しかし、現実はそれほど甘くありません。いいえ、それで満点がとれる生徒も実際にいるのです(ここは教科指導というものの矛盾ではあるのですが、ある学習範囲で満点がとれるためには、その範囲内で必要とされることが100%理解できているだけではなく、その範囲を超えて理解することが必要になります。そこまで深く理解してはじめて満点がとれるようになります)。そういう生徒は実在するのですが、ほんのひとにぎりです。大半の生徒は、ほぼ問題ない程度の十分な理解を示していても、もっとずっと低い点数しかとれません。
そこで、「勉強」です。解の公式をすっかり暗記してしまうまで、繰り返し問題を解き続けます。こうすることで、理解が十分にできている生徒は満点(とみなしていい程度の正答率)にまで点数を高めることができます。
同じように「勉強」は、理解が不十分な生徒にもある程度は効果を発揮します。なにはなくともとりあえず解の公式を覚えれば、問題は解けるのです。ただし、理解が不十分なために使い方を誤ってしまったり、周辺の条件を読み違えてしまったりすることがあるので、それほど高い点数は期待できません。それでももちろん点数は上がりますから、「勉強をした効果はあった」と実感できることでしょう。
しかし、そうやって点数が上がったからといって、解の公式の理解が進んだでしょうか。否です。なぜなら、「勉強」では、解の公式を使って問題を解くことだけを練習し、なぜ解の公式が必要なのかとか、解の公式はどんな仕組みで求めることができるのかとか、「学習」すべき内容にはひとつも触らないからです。つまり、「勉強」をいくら重ねても「学習」にはなりません。「なりません」と言い切っては語弊があります。ならない場合が多いぐらいにいっておいたほうがいいのかもしれません。ただ、もともと目的がちがうわけですから、たとえ「勉強」が「学習」を助けることがあってもそれは偶然であり、そこに期待するのは甚だ効率がわるいことだといえるわけです。

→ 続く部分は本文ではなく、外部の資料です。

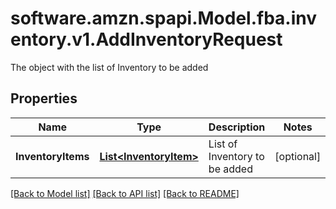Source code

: # software.amzn.spapi.Model.fba.inventory.v1.AddInventoryRequest
The object with the list of Inventory to be added

## Properties

Name | Type | Description | Notes
------------ | ------------- | ------------- | -------------
**InventoryItems** | [**List&lt;InventoryItem&gt;**](InventoryItem.md) | List of Inventory to be added | [optional] 

[[Back to Model list]](../README.md#documentation-for-models) [[Back to API list]](../README.md#documentation-for-api-endpoints) [[Back to README]](../README.md)

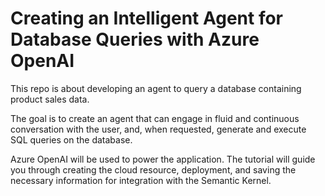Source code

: # Creating an Intelligent Agent for Database Queries with Azure OpenAI

This repo is about developing an agent to query a database containing product sales data.

The goal is to create an agent that can engage in fluid and continuous conversation with the user, and, when requested, generate and execute SQL queries on the database. 

Azure OpenAI will be used to power the application. The tutorial will guide you through creating the cloud resource, deployment, and saving the necessary information for integration with the Semantic Kernel.
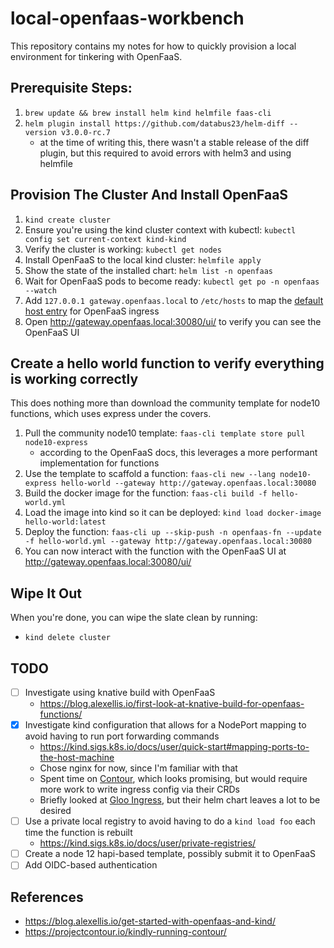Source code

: # local-openfaas-workbench

This repository contains my notes for how to quickly provision a local environment for tinkering with OpenFaaS.

## Prerequisite Steps:

1. `brew update && brew install helm kind helmfile faas-cli`
2. `helm plugin install https://github.com/databus23/helm-diff --version v3.0.0-rc.7`
   * at the time of writing this, there wasn't a stable release of the diff plugin, but this required to avoid errors with helm3 and using helmfile

## Provision The Cluster And Install OpenFaaS

1. `kind create cluster`
2. Ensure you're using the kind cluster context with kubectl: `kubectl config set current-context kind-kind`
3. Verify the cluster is working: `kubectl get nodes`
4. Install OpenFaaS to the local kind cluster: `helmfile apply`
5. Show the state of the installed chart: `helm list -n openfaas`
6. Wait for OpenFaaS pods to become ready: `kubectl get po -n openfaas --watch`
7. Add `127.0.0.1 gateway.openfaas.local` to `/etc/hosts` to map the [default host entry](https://github.com/openfaas/faas-netes/blob/master/chart/openfaas/values.yaml#L118) for OpenFaaS ingress
8. Open http://gateway.openfaas.local:30080/ui/ to verify you can see the OpenFaaS UI

## Create a hello world function to verify everything is working correctly

This does nothing more than download the community template for node10 functions, which uses express under the covers.

1. Pull the community node10 template: `faas-cli template store pull node10-express`
   * according to the OpenFaaS docs, this leverages a more performant implementation for functions
2. Use the template to scaffold a function: `faas-cli new --lang node10-express hello-world --gateway http://gateway.openfaas.local:30080`
3. Build the docker image for the function: `faas-cli build -f hello-world.yml`
4. Load the image into kind so it can be deployed: `kind load docker-image hello-world:latest`
5. Deploy the function: `faas-cli up --skip-push -n openfaas-fn --update -f hello-world.yml --gateway http://gateway.openfaas.local:30080`
6. You can now interact with the function with the OpenFaaS UI at http://gateway.openfaas.local:30080/ui/

## Wipe It Out

When you're done, you can wipe the slate clean by running:

* `kind delete cluster`

## TODO

* [ ] Investigate using knative build with OpenFaaS
  * https://blog.alexellis.io/first-look-at-knative-build-for-openfaas-functions/
* [x] Investigate kind configuration that allows for a NodePort mapping to avoid having to run port forwarding commands
  * https://kind.sigs.k8s.io/docs/user/quick-start#mapping-ports-to-the-host-machine
  * Chose nginx for now, since I'm familiar with that
  * Spent time on [Contour](https://projectcontour.io), which looks promising, but would require more work to write ingress config via their CRDs
  * Briefly looked at [Gloo Ingress](https://docs.solo.io/gloo/latest/installation/ingress/), but their helm chart leaves a lot to be desired
* [ ] Use a private local registry to avoid having to do a `kind load foo` each time the function is rebuilt
  * https://kind.sigs.k8s.io/docs/user/private-registries/
* [ ] Create a node 12 hapi-based template, possibly submit it to OpenFaaS
* [ ] Add OIDC-based authentication

## References

* https://blog.alexellis.io/get-started-with-openfaas-and-kind/
* https://projectcontour.io/kindly-running-contour/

仮に、「勉強」をせずに50点しかとれない生徒が頑張って「勉強」をして70点をとったとします。この生徒は、「勉強」をせずに(つまり「学習」だけで)70点をとった生徒と同じレベルの「学習」理解に達しているでしょうか。否です。20点分はあくまで「点取りゲーム」の勝負に勝ったボーナス点であり、「学習」理解は50点分でとどまっています。見かけは同じ70点ですから、成績の評価は同じになります。なので、「がんばってよかったね」となるわけです。本当でしょうか?
その1回だけのテストなら、それでいいのです。たとえば入学試験です。これは1回こっきりのテストですから、そのときだけ点数が取れれば合格です。これほどわかりやすい点取りゲームはありません。だから、受験前の2〜3ヶ月を点数アップのための「勉強」に費やすことに私は何の異論もありません。そういうサポートをして生徒の点取り能力がどんどん上がっていくのを見るのは私にとっても快感です。
けれど、そういうことばかりしていていいのか、というのが重要なところです。「勉強」は時間を食いつぶす悪習慣です。点取りゲームの技法に上達しても、およそ何の役にも立たないのです。
国語の指導は、実は難しいものです。古文や文法といった定型的な設問への対策は比較的簡単です。漢字の読み書きには書き取りがいいでしょう。国語力が極端に低い生徒への指導法も、それなりには工夫できます。厄介なのは、「ふつうに日本語は理解できるし読み書きも不自由ないのに国語の成績がぱっとしない」生徒です。実は多くの生徒がそういう範疇に入ります。こういった生徒には、短期的な成績向上のためのレシピはありません。長期的には、読書習慣をつけ、作文を繰り返し書かせることで対処できます。言い換えれば、読書や作文を日常的にやっていれば、国語なんてほとんど勉強しなくても高得点が期待できるものなのです。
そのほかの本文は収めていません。